Steampunk styling sends a vintage postcard of heat under pressure as days grow shorter and nights grow colder.
Although the look of the era was structured, starched and stiff, what went on in the shadows and alleyways was anything but proper. In olden days, a glimpse of stocking was looked on as something shocking, but in Victorian times, which inspired the current Showtime® series “Penny Dreadful”, women weren’t all straight-laced tea and crumpets.
“Penny Dreadfuls” were the London equivalent of dime-novels. These cheaply produced serial stories, published weekly and hawked on the streets for one penny, were trashy tales of forbidden sex and lurid violence—this was the grisly era of Jack the Ripper, after all perhaps the most infamous penny dreadful: the story of the demon-barber of Fleet Street who slashed his customers into stinky meat-pies, the infamous “Sweeney Todd.”

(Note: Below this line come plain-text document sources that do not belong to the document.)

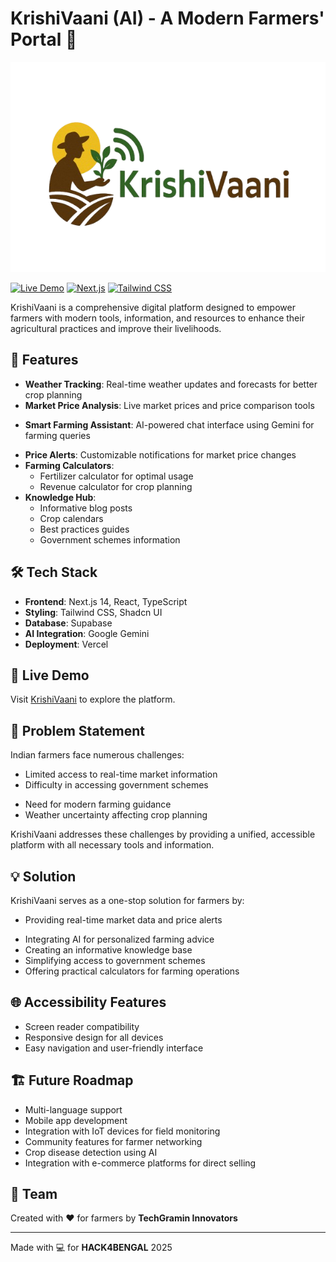 # KrishiVaani (AI) - A Modern Farmers' Portal 🌾

![Logo](./public/logo.png)

[![Live Demo](https://img.shields.io/badge/Live%20Demo-Visit%20Site-green)](https://krishivaani.vercel.app/)
[![Next.js](https://img.shields.io/badge/Built%20with-Next.js%2014-black)](https://nextjs.org/)
[![Tailwind CSS](https://img.shields.io/badge/Styled%20with-Tailwind%20CSS-38bdf8)](https://tailwindcss.com/)

KrishiVaani is a comprehensive digital platform designed to empower farmers with modern tools, information, and resources to enhance their agricultural practices and improve their livelihoods.

## 🌟 Features

- **Weather Tracking**: Real-time weather updates and forecasts for better crop planning
- **Market Price Analysis**: Live market prices and price comparison tools
<!-- - **Agricultural Office Locator**: Interactive map to find nearby agricultural offices -->
- **Smart Farming Assistant**: AI-powered chat interface using Gemini for farming queries
<!-- - **Multi-language Support**: Accessible in multiple regional languages -->
- **Price Alerts**: Customizable notifications for market price changes
- **Farming Calculators**:
  - Fertilizer calculator for optimal usage
  - Revenue calculator for crop planning
- **Knowledge Hub**:
  - Informative blog posts
  - Crop calendars
  - Best practices guides
  - Government schemes information

## 🛠️ Tech Stack

- **Frontend**: Next.js 14, React, TypeScript
- **Styling**: Tailwind CSS, Shadcn UI
- **Database**: Supabase
- **AI Integration**: Google Gemini
  <!-- - **Maps**: Agricultural offices mapping -->
  <!-- - **Authentication**: Secure user management -->
- **Deployment**: Vercel

## 🚀 Live Demo

Visit [KrishiVaani](https://krishivaani.vercel.app/) to explore the platform.

## 🎯 Problem Statement

Indian farmers face numerous challenges:

- Limited access to real-time market information
- Difficulty in accessing government schemes
<!-- - Language barriers in accessing agricultural information -->
- Need for modern farming guidance
- Weather uncertainty affecting crop planning

KrishiVaani addresses these challenges by providing a unified, accessible platform with all necessary tools and information.

## 💡 Solution

KrishiVaani serves as a one-stop solution for farmers by:

- Providing real-time market data and price alerts
<!-- - Offering multilingual support for better accessibility -->
- Integrating AI for personalized farming advice
- Creating an informative knowledge base
- Simplifying access to government schemes
- Offering practical calculators for farming operations

## 🌐 Accessibility Features

<!-- - Multi-language support
- High contrast mode -->

- Screen reader compatibility
- Responsive design for all devices
- Easy navigation and user-friendly interface

## 🏗️ Future Roadmap

- Multi-language support
- Mobile app development
- Integration with IoT devices for field monitoring
- Community features for farmer networking
- Crop disease detection using AI
- Integration with e-commerce platforms for direct selling

## 👥 Team

Created with ❤️ for farmers by **TechGramin Innovators**

---

Made with 💻 for **HACK4BENGAL** 2025
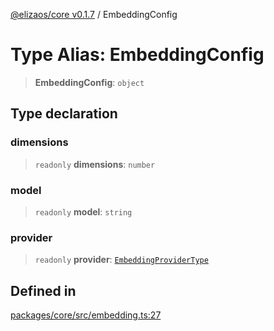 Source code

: [@elizaos/core v0.1.7](../index.md) / EmbeddingConfig

# Type Alias: EmbeddingConfig

> **EmbeddingConfig**: `object`

## Type declaration

### dimensions

> `readonly` **dimensions**: `number`

### model

> `readonly` **model**: `string`

### provider

> `readonly` **provider**: [`EmbeddingProviderType`](EmbeddingProviderType.md)

## Defined in

[packages/core/src/embedding.ts:27](https://github.com/bbopar/eliza/blob/main/packages/core/src/embedding.ts#L27)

Period looks with a Steampunk edge find their way into our favorite styles this Fall, including men’s grooming. Jason Atkins, a hairdresser at Salon 359 in Newport Beach, CA, sports a handlebar mustache with neatly twirled ends, a look which would have turned heads a century ago. Atkins recommends that aficionados of the look invest in a moustache comb and blowdryer—use the dryer to warm up a styling wax, such as all-natural Dubs Stache Wax, then wrap the ends of the stache around a pencil for defined, all-day hold.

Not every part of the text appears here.